The operator panel 73 provides for operator control, monitoring, testing and maintenance of the turbine-generator system and the boiler 22. Panel signals are applied to the computer 90-1 or 90-2 through the contact closure input system 92-1 or 92-2 and computer display outputs are applied to the panel 73 through the contact closure output system 98-1 or 98-2. During manual turbine control, panel signals are applied to a manual backup control 106 which is like the manual control 65 of FIG. 3B but is specifically arranged for use with both digital computers 90-1 and 90-2.

An overspeed protection controller 108 provides protection for the turbine 10 by closing the governor valves and the interceptor valves under partial or full load loss and overspeed conditions, and the panel 73 is tied to the overspeed protection controller 108 to provide an operating setpoint therefor. The power or megawatt detector 18, the speed detector 60 and an exhaust pressure detector 110 associated with the IP turbine section generate signals which are applied to the controller 108 in providing overspeed protection. More detail on a suitable overspeed protection scheme is set forth in U.S. Pat. No. 3,643,437, issued to M. Birnbaum et al.

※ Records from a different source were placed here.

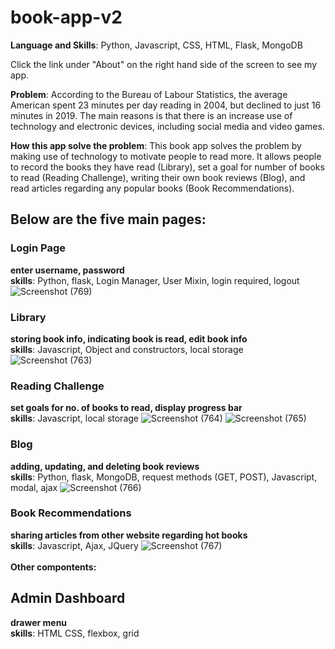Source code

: # book-app-v2

__Language and Skills__: Python, Javascript, CSS, HTML, Flask, MongoDB

Click the link under "About" on the right hand side of the screen to see my app.

__Problem__:
According to the Bureau of Labour Statistics, the average American spent 23 minutes per day reading in 2004, but declined to just 16 minutes in 2019. The main reasons is that there is an increase use of technology and electronic devices, including social media and video games. 

__How this app solve the problem__:
This book app solves the problem by making use of technology to motivate people to read more. It allows people to record the books they have read (Library), set a goal for number of books to read (Reading Challenge), writing their own book reviews (Blog), and read articles regarding any popular books (Book Recommendations). 
<br>
## Below are the five main pages:

### Login Page
__enter username, password__ <br>
__skills__: Python, flask, Login Manager, User Mixin, login required, logout
![Screenshot (769)](https://github.com/cyl2chan/book-app-v2/assets/102279479/3de8ae90-6d78-4201-a4cf-8680f54b8ca1)

### Library
__storing book info, indicating book is read, edit book info__ <br>
__skills__: Javascript, Object and constructors, local storage
![Screenshot (763)](https://github.com/cyl2chan/book-app-v2/assets/102279479/176f67ee-9d7a-440d-8931-f62fa7529355)

### Reading Challenge
__set goals for no. of books to read, display progress bar__<br>
__skills__: Javascript, local storage
![Screenshot (764)](https://github.com/cyl2chan/book-app-v2/assets/102279479/d1cb1756-b0e1-4584-9778-67406d74becc)
![Screenshot (765)](https://github.com/cyl2chan/book-app-v2/assets/102279479/8a5984fa-043b-4238-a48a-58f990bd65e4)

### Blog
__adding, updating, and deleting book reviews__<br>
__skills__: Python, flask, MongoDB, request methods (GET, POST), Javascript, modal, ajax
![Screenshot (766)](https://github.com/cyl2chan/book-app-v2/assets/102279479/b4429914-4996-4d35-a7bf-8c3b87bbac2e)

### Book Recommendations
__sharing articles from other website regarding hot books__<br>
__skills__: Javascript, Ajax, JQuery 
![Screenshot (767)](https://github.com/cyl2chan/book-app-v2/assets/102279479/3fa3becd-3509-44c7-a706-89e892be5dee)
<br>
<br>
__Other compontents:__

## Admin Dashboard
__drawer menu__<br>
__skills__: HTML CSS, flexbox, grid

Generally, process sensors are not duplicated and instead the sensor outputs are applied to the input interface equipment of the computer in control. Input signals are applied to the computers 90-1 and 90-2 from various relay contacts 114 in the turbine-generator system and the boiler 22 through the contact closure input systems 92. In addition, signals from the electric power, steam pressure and speed detectors 18, 36, 38 and 60 and steam valve position detectors 50 and other miscellaneous turbine-generator detectors 118 are interfaced with the computer 90-1 or 90-2. The detectors 118 for example can include impulse chamber and other temperature detectors, vibration sensors, differential expansion sensors, lubricant and coolant pressure sensors, and current and voltage sensors. Boiler process detectors include waterwall outlet desuperheater, final superheater, reheater inlet and outlet and other temperature detectors 115, waterwall and reheat and BFP discharge and other pressure detectors 117, boiler inlet and other flow detectors 119, flash tank level detector 121 and other miscellaneous boiler sensors 123.

Generally, the turbine and boiler control loops described in connection with FIGS. 3A and 3B are embodied in FIG. 4 by incorporation of the computer 90-1 or 90-2 as a control element in those loops. The manual backup control 106 and its control loop are interfaced with and are external to the computers 90-1 and 90-2.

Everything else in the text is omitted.